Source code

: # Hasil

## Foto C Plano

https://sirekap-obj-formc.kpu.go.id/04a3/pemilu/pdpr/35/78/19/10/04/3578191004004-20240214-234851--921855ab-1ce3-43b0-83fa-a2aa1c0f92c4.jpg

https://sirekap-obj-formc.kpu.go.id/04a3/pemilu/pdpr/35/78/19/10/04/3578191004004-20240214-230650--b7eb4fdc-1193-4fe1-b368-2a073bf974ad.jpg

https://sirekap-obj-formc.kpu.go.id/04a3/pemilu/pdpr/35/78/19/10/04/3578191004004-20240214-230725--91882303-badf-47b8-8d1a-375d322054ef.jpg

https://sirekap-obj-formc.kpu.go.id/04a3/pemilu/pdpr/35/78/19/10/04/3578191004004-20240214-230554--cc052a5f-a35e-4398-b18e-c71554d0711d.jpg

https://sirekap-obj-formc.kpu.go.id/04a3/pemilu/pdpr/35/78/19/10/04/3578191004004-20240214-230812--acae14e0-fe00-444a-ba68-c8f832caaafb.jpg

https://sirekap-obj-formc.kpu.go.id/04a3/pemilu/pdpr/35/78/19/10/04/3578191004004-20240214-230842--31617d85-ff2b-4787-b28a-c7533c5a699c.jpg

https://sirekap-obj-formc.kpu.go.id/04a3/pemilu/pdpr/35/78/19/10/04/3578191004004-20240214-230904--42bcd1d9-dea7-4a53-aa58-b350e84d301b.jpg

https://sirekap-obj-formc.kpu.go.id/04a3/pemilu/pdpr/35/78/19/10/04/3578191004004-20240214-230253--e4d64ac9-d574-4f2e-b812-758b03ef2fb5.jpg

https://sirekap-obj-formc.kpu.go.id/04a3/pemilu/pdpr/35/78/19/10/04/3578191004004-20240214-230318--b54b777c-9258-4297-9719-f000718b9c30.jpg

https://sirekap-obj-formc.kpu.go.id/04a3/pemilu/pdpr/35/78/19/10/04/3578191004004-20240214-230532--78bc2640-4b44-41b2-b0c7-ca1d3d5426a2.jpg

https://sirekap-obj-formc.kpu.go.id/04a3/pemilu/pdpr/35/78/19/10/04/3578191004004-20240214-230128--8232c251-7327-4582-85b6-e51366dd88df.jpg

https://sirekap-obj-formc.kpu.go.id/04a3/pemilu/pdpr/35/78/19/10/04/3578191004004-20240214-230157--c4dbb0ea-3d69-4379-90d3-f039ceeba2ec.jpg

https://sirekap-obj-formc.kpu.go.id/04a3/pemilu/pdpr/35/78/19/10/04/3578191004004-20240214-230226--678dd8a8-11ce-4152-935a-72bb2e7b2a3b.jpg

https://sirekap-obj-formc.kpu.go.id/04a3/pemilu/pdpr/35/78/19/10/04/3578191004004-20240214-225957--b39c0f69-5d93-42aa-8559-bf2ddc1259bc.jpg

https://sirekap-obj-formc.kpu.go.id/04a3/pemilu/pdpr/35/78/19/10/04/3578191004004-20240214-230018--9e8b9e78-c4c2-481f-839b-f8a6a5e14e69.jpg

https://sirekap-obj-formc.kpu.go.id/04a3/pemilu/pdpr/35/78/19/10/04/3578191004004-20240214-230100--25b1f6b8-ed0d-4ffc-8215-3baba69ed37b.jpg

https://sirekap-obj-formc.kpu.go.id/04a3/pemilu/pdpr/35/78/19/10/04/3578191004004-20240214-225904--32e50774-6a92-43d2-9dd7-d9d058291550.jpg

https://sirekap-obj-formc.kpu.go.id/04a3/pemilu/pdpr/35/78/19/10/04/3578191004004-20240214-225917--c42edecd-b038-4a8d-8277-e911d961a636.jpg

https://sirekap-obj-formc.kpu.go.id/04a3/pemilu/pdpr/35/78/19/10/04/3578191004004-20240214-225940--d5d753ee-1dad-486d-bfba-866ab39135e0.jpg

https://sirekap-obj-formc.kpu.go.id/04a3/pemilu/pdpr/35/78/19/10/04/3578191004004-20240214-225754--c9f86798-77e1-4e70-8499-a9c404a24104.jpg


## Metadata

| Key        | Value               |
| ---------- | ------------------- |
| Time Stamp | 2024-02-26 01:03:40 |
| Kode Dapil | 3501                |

...

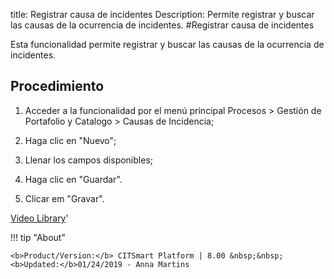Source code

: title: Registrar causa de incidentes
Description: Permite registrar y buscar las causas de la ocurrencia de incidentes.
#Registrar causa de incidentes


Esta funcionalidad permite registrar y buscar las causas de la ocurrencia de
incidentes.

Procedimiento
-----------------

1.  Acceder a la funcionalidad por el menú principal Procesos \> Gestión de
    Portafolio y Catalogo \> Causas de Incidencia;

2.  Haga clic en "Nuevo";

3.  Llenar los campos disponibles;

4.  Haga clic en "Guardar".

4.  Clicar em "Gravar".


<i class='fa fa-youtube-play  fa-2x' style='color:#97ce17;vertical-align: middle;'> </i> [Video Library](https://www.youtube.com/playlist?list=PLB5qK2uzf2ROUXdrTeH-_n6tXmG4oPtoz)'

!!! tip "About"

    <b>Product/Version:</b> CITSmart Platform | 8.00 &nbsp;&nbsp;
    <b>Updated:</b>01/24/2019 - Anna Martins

--

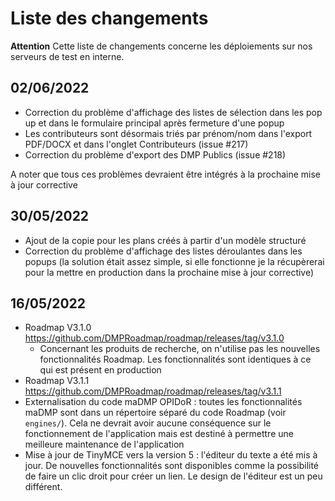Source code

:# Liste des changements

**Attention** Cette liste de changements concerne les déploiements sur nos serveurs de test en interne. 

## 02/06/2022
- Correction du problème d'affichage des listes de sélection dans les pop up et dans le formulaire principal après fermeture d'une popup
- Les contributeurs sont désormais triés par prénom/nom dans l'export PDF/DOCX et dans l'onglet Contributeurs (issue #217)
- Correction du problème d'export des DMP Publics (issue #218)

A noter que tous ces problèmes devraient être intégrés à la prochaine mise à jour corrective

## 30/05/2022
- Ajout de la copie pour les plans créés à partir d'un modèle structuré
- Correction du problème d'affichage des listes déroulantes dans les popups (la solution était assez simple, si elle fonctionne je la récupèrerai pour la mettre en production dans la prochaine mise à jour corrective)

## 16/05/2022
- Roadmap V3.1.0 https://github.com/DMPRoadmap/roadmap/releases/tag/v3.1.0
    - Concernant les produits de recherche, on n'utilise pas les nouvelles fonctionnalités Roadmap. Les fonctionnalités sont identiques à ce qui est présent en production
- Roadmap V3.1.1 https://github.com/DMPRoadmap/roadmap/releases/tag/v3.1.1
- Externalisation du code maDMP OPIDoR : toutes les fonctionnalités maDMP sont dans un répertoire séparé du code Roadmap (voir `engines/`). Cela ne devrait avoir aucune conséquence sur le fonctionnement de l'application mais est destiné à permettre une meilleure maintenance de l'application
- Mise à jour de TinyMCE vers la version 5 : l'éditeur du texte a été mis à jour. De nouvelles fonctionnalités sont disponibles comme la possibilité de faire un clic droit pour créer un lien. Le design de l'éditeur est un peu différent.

> **TASK GOAL**
Return every line in the records that includes the string "prochaine".

> **ANSWER AREA**
A noter que tous ces problèmes devraient être intégrés à la prochaine mise à jour corrective
- Correction du problème d'affichage des listes déroulantes dans les popups (la solution était assez simple, si elle fonctionne je la récupèrerai pour la mettre en production dans la prochaine mise à jour corrective)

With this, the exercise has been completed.